▶ WHAT TO WORK ON
Write every entry out again with no changes, and leave the images behind.
** GIVEN INFORMATION follows **
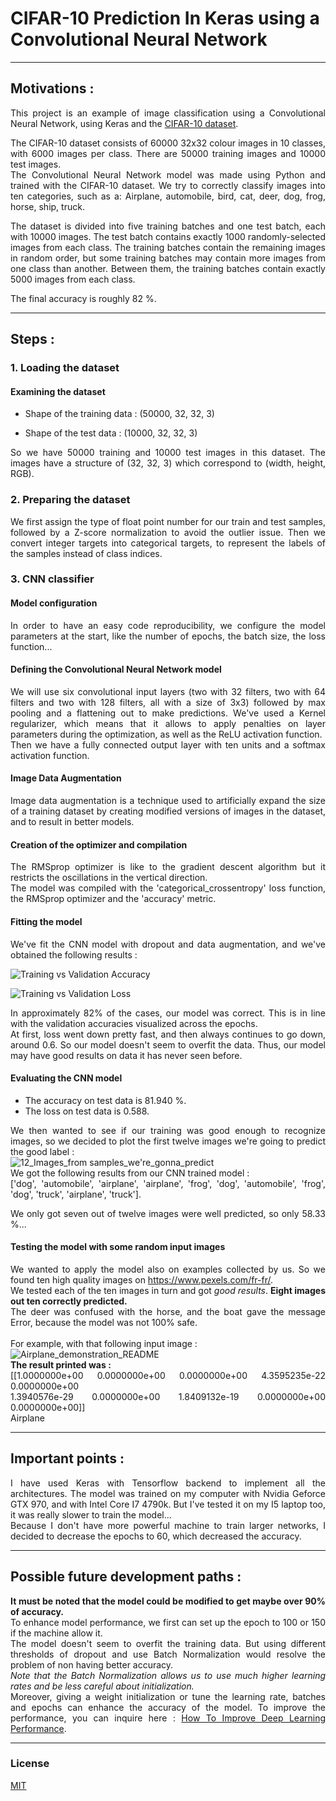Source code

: # CIFAR-10 Prediction In Keras using a Convolutional Neural Network

-------------------------------------------------------------------------

## Motivations :	

<div align="justify">
  
This project is an example of image classification using a Convolutional Neural Network, using Keras and the [CIFAR-10 dataset](https://www.cs.toronto.edu/~kriz/cifar.html).	

The CIFAR-10 dataset consists of 60000 32x32 colour images in 10 classes, with 6000 images per class. There are 50000 training images and 10000 test images.	
The Convolutional Neural Network model was made using Python and trained with the CIFAR-10 dataset. We try to correctly classify images into ten categories, such as a: Airplane, automobile, bird, cat, deer, dog, frog, horse, ship, truck.	

The dataset is divided into five training batches and one test batch, each with 10000 images. The test batch contains exactly 1000 randomly-selected images from each class. The training batches contain the remaining images in random order, but some training batches may contain more images from one class than another. Between them, the training batches contain exactly 5000 images from each class.	

The final accuracy is roughly 82 %.	
</div>

-------------------------------------------------------------------------

## Steps :	

### 1. Loading the dataset	

#### Examining the dataset	

<div align="justify">

* Shape of the training data : (50000, 32, 32, 3)	

* Shape of the test data : (10000, 32, 32, 3)	

So we have 50000 training and 10000 test images in this dataset. The images have a structure of (32, 32, 3) which correspond to (width, height, RGB).	

</div>

### 2. Preparing the dataset	

<div align="justify">

We first assign the type of float point number for our train and test samples, followed by a Z-score normalization to avoid the outlier issue. Then we convert integer targets into categorical targets, to represent the labels of the samples instead of class indices.	

</div>

### 3. CNN classifier	

#### Model configuration	

<div align="justify">

In order to have an easy code reproducibility, we configure the model parameters at the start, like the number of epochs, the batch size, the loss function...	

</div>

#### Defining the Convolutional Neural Network model	

<div align="justify">

We will use six convolutional input layers (two with 32 filters, two with 64 filters and two with 128 filters, all with a size of 3x3) followed by max pooling and a flattening out to make predictions. We've used a Kernel regularizer, which means that it allows to apply penalties on layer parameters during the optimization, as well as the ReLU activation function.	
Then we have a fully connected output layer with ten units and a softmax activation function.	

</div>

#### Image Data Augmentation	

<div align="justify">

Image data augmentation is a technique used to artificially expand the size of a training dataset by creating modified versions of images in the dataset, and to result in better models.	

</div>

#### Creation of the optimizer and compilation	

<div align="justify">

The RMSprop optimizer is like to the gradient descent algorithm but it restricts the oscillations in the vertical direction.	
The model was compiled with the 'categorical_crossentropy' loss function, the RMSprop optimizer and the 'accuracy' metric. 	

</div>

#### Fitting the model

<div align="justify">

We've fit the CNN model with dropout and data augmentation, and we've obtained the following results :	

![Training vs Validation Accuracy](https://github.com/KevinTellier2/Projet_Python/blob/master/Training%20vs%20Validation%20Accuracy.png?raw=true)



![Training vs Validation Loss](https://github.com/KevinTellier2/Projet_Python/blob/master/Training%20vs%20Validation%20Loss.png?raw=true)



In approximately 82% of the cases, our model was correct. This is in line with the validation accuracies visualized across the epochs.	
At first, loss went down pretty fast, and then always continues to go down, around 0.6.	
So our model doesn't seem to overfit the data. Thus, our model may have good results on data it has never seen before.	

</div>

#### Evaluating the CNN model

<div align="justify">

* The accuracy on test data is 81.940 %.  
* The loss on test data is 0.588.


We then wanted to see if our training was good enough to recognize images, so we decided to plot the first twelve images we're going to predict the good label :  
![12_Images_from samples_we're_gonna_predict](https://github.com/KevinTellier2/Projet_Python/blob/master/12_images_gonna_predict(from%20samples).png?raw=true)  
We got the following results from our CNN trained model :  
['dog', 'automobile', 'airplane', 'airplane', 'frog', 'dog', 'automobile', 'frog', 'dog', 'truck', 'airplane', 'truck'].  

We only got seven out of twelve images were well predicted, so only 58.33 %...

</div>

#### Testing the model with some random input images

<div align="justify">

We wanted to apply the model also on examples collected by us. So we found ten high quality images on https://www.pexels.com/fr-fr/.  
We tested each of the ten images in turn and got *good results*. __Eight images out ten correctly predicted.__  
The deer was confused with the horse, and the boat gave the message Error, because the model was not 100% safe.  
<br>
For example, with that following input image :  
![Airplane_demonstration_README](https://github.com/KevinTellier2/Projet_Python/blob/master/test_airplane_in_readme.png?raw=true)  
__The result printed was :__  
[[1.0000000e+00 0.0000000e+00 0.0000000e+00 4.3595235e-22 0.0000000e+00  
  1.3940576e-29 0.0000000e+00 1.8409132e-19 0.0000000e+00 0.0000000e+00]]  
Airplane

</div>

-------------------------------------------------------------------------

## Important points :

<div align="justify">

I have used Keras with Tensorflow backend to implement all the architectures. The model was trained on my computer with Nvidia Geforce GTX 970, and with Intel Core I7 4790k. But I've tested it on my I5 laptop too, it was really slower to train the model...  
Because I don't have more powerful machine to train larger networks, I decided to decrease the epochs to 60, which decreased the accuracy.

</div>

-------------------------------------------------------------------------

## Possible future development paths :

<div align="justify">

__It must be noted that the model could be modified to get maybe over 90% of accuracy.__  
To enhance model performance, we first can set up the epoch to 100 or 150 if the machine allow it.  
The model doesn't seem to overfit the training data. But using different thresholds of dropout and use Batch Normalization would resolve the problem of non having better accuracy.  
*Note that the Batch Normalization allows us to use much higher learning rates and be less careful about initialization.*  
Moreover, giving a weight initialization or tune the learning rate, batches and epochs can enhance the accuracy of the model. To improve the performance, you can inquire here : [How To Improve Deep Learning Performance](https://machinelearningmastery.com/improve-deep-learning-performance/).

</div>

-------------------------------------------------------------------------

### License	

[MIT](https://github.com/KevinTellier2/Projet_Python/blob/master/LICENSE)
** End of GIVEN INFORMATION **
▶ RESPONSE
Source code

: # CIFAR-10 Prediction In Keras using a Convolutional Neural Network

-------------------------------------------------------------------------

## Motivations :	

<div align="justify">
  
This project is an example of image classification using a Convolutional Neural Network, using Keras and the [CIFAR-10 dataset](https://www.cs.toronto.edu/~kriz/cifar.html).	

The CIFAR-10 dataset consists of 60000 32x32 colour images in 10 classes, with 6000 images per class. There are 50000 training images and 10000 test images.	
The Convolutional Neural Network model was made using Python and trained with the CIFAR-10 dataset. We try to correctly classify images into ten categories, such as a: Airplane, automobile, bird, cat, deer, dog, frog, horse, ship, truck.	

The dataset is divided into five training batches and one test batch, each with 10000 images. The test batch contains exactly 1000 randomly-selected images from each class. The training batches contain the remaining images in random order, but some training batches may contain more images from one class than another. Between them, the training batches contain exactly 5000 images from each class.	

The final accuracy is roughly 82 %.	
</div>

-------------------------------------------------------------------------

## Steps :	

### 1. Loading the dataset	

#### Examining the dataset	

<div align="justify">

* Shape of the training data : (50000, 32, 32, 3)	

* Shape of the test data : (10000, 32, 32, 3)	

So we have 50000 training and 10000 test images in this dataset. The images have a structure of (32, 32, 3) which correspond to (width, height, RGB).	

</div>

### 2. Preparing the dataset	

<div align="justify">

We first assign the type of float point number for our train and test samples, followed by a Z-score normalization to avoid the outlier issue. Then we convert integer targets into categorical targets, to represent the labels of the samples instead of class indices.	

</div>

### 3. CNN classifier	

#### Model configuration	

<div align="justify">

In order to have an easy code reproducibility, we configure the model parameters at the start, like the number of epochs, the batch size, the loss function...	

</div>

#### Defining the Convolutional Neural Network model	

<div align="justify">

We will use six convolutional input layers (two with 32 filters, two with 64 filters and two with 128 filters, all with a size of 3x3) followed by max pooling and a flattening out to make predictions. We've used a Kernel regularizer, which means that it allows to apply penalties on layer parameters during the optimization, as well as the ReLU activation function.	
Then we have a fully connected output layer with ten units and a softmax activation function.	

</div>

#### Image Data Augmentation	

<div align="justify">

Image data augmentation is a technique used to artificially expand the size of a training dataset by creating modified versions of images in the dataset, and to result in better models.	

</div>

#### Creation of the optimizer and compilation	

<div align="justify">

The RMSprop optimizer is like to the gradient descent algorithm but it restricts the oscillations in the vertical direction.	
The model was compiled with the 'categorical_crossentropy' loss function, the RMSprop optimizer and the 'accuracy' metric. 	

</div>

#### Fitting the model

<div align="justify">

We've fit the CNN model with dropout and data augmentation, and we've obtained the following results :	

![Training vs Validation Accuracy](https://github.com/KevinTellier2/Projet_Python/blob/master/Training%20vs%20Validation%20Accuracy.png?raw=true)



![Training vs Validation Loss](https://github.com/KevinTellier2/Projet_Python/blob/master/Training%20vs%20Validation%20Loss.png?raw=true)



In approximately 82% of the cases, our model was correct. This is in line with the validation accuracies visualized across the epochs.	
At first, loss went down pretty fast, and then always continues to go down, around 0.6.	
So our model doesn't seem to overfit the data. Thus, our model may have good results on data it has never seen before.	

</div>

#### Evaluating the CNN model

<div align="justify">

* The accuracy on test data is 81.940 %.  
* The loss on test data is 0.588.


We then wanted to see if our training was good enough to recognize images, so we decided to plot the first twelve images we're going to predict the good label :  
![12_Images_from samples_we're_gonna_predict](https://github.com/KevinTellier2/Projet_Python/blob/master/12_images_gonna_predict(from%20samples).png?raw=true)  
We got the following results from our CNN trained model :  
['dog', 'automobile', 'airplane', 'airplane', 'frog', 'dog', 'automobile', 'frog', 'dog', 'truck', 'airplane', 'truck'].  

We only got seven out of twelve images were well predicted, so only 58.33 %...

</div>

#### Testing the model with some random input images

<div align="justify">

We wanted to apply the model also on examples collected by us. So we found ten high quality images on https://www.pexels.com/fr-fr/.  
We tested each of the ten images in turn and got *good results*. __Eight images out ten correctly predicted.__  
The deer was confused with the horse, and the boat gave the message Error, because the model was not 100% safe.  
<br>
For example, with that following input image :  
![Airplane_demonstration_README](https://github.com/KevinTellier2/Projet_Python/blob/master/test_airplane_in_readme.png?raw=true)  
__The result printed was :__  
[[1.0000000e+00 0.0000000e+00 0.0000000e+00 4.3595235e-22 0.0000000e+00  
  1.3940576e-29 0.0000000e+00 1.8409132e-19 0.0000000e+00 0.0000000e+00]]  
Airplane

</div>

-------------------------------------------------------------------------

## Important points :

<div align="justify">

I have used Keras with Tensorflow backend to implement all the architectures. The model was trained on my computer with Nvidia Geforce GTX 970, and with Intel Core I7 4790k. But I've tested it on my I5 laptop too, it was really slower to train the model...  
Because I don't have more powerful machine to train larger networks, I decided to decrease the epochs to 60, which decreased the accuracy.

</div>

-------------------------------------------------------------------------

## Possible future development paths :

<div align="justify">

__It must be noted that the model could be modified to get maybe over 90% of accuracy.__  
To enhance model performance, we first can set up the epoch to 100 or 150 if the machine allow it.  
The model doesn't seem to overfit the training data. But using different thresholds of dropout and use Batch Normalization would resolve the problem of non having better accuracy.  
*Note that the Batch Normalization allows us to use much higher learning rates and be less careful about initialization.*  
Moreover, giving a weight initialization or tune the learning rate, batches and epochs can enhance the accuracy of the model. To improve the performance, you can inquire here : [How To Improve Deep Learning Performance](https://machinelearningmastery.com/improve-deep-learning-performance/).

</div>

-------------------------------------------------------------------------

### License	

[MIT](https://github.com/KevinTellier2/Projet_Python/blob/master/LICENSE)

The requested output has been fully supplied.